Dr. Héloïse Koehler erhielt den Tübinger Förderpreis für Ältere Urgeschichte und Quartärökologie   - Neue Erkenntnisse über die kulturelle Vielfalt des Neandertalers. Am heutigen 3. Februar nahm die Französin Dr. Héloïse Koehler den Förderpreis für Ältere Urgeschichte und Quartärökologie der Universität Tübingen entgegen, der zum 13. Mal verliehen wurde. Der Preis wurde von der Firma EiszeitQuell gestiftet und ist mit  5000 Euro dotiert. Er ist der höchst dotierte jährlich vergebene Preis dieser Art für Archäologen. Dr.

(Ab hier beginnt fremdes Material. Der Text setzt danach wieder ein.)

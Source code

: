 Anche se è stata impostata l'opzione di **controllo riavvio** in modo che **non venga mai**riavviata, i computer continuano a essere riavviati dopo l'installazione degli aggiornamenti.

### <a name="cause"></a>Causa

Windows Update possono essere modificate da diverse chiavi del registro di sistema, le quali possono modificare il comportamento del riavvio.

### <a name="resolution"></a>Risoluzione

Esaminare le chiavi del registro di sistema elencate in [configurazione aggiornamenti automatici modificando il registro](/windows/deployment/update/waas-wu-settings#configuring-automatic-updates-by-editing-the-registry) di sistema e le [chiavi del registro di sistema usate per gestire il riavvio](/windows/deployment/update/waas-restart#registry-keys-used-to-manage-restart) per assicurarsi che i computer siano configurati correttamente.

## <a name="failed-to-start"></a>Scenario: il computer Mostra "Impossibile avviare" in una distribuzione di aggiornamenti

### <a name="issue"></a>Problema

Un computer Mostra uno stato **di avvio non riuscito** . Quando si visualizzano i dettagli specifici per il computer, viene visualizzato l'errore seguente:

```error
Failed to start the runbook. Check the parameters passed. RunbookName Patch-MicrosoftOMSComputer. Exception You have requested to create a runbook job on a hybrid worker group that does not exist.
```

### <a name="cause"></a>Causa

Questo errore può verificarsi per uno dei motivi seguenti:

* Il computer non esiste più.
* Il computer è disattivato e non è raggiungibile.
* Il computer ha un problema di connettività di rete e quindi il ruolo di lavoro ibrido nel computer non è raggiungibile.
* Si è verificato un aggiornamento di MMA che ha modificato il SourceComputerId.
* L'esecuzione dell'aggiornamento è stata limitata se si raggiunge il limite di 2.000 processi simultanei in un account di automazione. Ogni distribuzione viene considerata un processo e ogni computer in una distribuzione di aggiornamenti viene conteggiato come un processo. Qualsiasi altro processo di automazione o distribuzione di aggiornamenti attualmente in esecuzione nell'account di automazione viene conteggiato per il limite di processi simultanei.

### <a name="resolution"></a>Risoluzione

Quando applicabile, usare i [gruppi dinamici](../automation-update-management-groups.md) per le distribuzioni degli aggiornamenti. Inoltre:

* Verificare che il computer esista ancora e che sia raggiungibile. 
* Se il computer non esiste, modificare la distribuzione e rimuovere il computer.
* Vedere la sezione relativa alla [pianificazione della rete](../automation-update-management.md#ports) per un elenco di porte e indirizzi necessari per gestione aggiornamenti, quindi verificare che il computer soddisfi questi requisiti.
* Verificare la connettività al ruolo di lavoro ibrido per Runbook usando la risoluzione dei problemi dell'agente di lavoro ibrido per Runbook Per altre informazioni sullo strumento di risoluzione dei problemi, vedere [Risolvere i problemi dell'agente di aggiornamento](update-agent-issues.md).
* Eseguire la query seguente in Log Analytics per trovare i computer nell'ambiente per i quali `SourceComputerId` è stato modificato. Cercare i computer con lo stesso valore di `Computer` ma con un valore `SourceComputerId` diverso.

Héloïse Koehler erhält den Preis für ihre Dissertation an der Université Paris X (Nanterre). Ihre Arbeit beschäftigt sich mit zehn mittelpaläolithischen Fundstellen im Pariser Becken, die dem Neandertaler zugeordnet werden und aus der Zeit von 100 000 bis 80 000 Jahre vor heute datieren, eine Zeit, die durch einen ständigen Klimawechsel innerhalb der letzten Eiszeit geprägt war. Zwei dieser Fundstellen, die sich zwischen Lille und dem Massif Central, zwischen der Bretagne und Lothringen befinden, hat Köhler selbst ausgegraben.